「菊次郎の夏」は正男視点で物事が動いていきますが、実はこの物語の主人公はタイトルにもある通り、菊次郎なのです。
正男を主題に設定しなかった理由とは何なのでしょうか?
そこを紐解いていきたいと思います。
菊次郎の成長物語だから
この映画は正男の夏休みを通しての成長物語であると同時に、菊次郎の成長物語でもあるのです。
正男が菊次郎に心を開いていくのと同じように、菊次郎の方も正男に心を開き、次第に二人は本当の親子のようになっていきます。
旅の途中で出会う様々な個性を持つ登場人物たちも、この映画には無くてはならない存在です。
そして、“天使の鈴”にも隠された大きな役割があります。
菊次郎は天使の鈴は正男の実のお母さんがくれた、と正男に説明しましたが、これは菊次郎の優しい嘘です。
おそらく菊次郎はこの時初めて自分の為ではなく人の為に嘘をついたのではないでしょうか。

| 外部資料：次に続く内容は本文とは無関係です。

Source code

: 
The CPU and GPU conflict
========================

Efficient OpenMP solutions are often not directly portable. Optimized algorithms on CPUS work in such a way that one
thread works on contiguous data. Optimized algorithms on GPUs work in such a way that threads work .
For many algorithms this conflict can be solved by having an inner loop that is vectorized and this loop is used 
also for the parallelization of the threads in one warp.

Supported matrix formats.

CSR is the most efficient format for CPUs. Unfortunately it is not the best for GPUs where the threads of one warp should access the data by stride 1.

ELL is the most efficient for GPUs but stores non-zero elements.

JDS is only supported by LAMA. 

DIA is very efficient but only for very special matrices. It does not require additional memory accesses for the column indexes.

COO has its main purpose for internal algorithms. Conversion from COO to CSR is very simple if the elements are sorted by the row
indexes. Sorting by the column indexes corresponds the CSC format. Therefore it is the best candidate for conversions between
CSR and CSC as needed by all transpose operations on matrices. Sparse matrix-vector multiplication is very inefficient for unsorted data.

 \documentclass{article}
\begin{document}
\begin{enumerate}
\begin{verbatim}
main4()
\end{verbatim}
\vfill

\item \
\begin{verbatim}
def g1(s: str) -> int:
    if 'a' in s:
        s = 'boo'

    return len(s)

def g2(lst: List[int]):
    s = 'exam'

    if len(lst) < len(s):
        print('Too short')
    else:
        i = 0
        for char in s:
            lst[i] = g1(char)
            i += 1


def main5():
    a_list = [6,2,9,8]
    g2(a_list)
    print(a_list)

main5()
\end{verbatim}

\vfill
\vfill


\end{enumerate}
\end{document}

そういう部分でも、菊次郎は一歩成長し、“自分本位”から“正男のため”という他人の気持ちを思いやる事を学んだのです。
菊次郎は実の父親の名前
実は「菊次郎の夏」はこの映画の監督である北野武の父親にまつわるエピソードを交えながら作られた映画なのです。
北野監督の父親はとても破天荒な人で、名前も菊次郎といいます。
そんな父親の面影をなぞらえて作られたのが、この「菊次郎の夏」なのです。
もちろん、この物語はフィクションで、正男と菊次郎は実の親子ではありません。
しかし、子供ながらに見ていた北野監督の父親にまつわるエピソードがこの映画には散りばめられているといえます。
主題を正男に設定しなかった一番の理由は北野監督が“父親”という存在を描きたかったからなのでしょう。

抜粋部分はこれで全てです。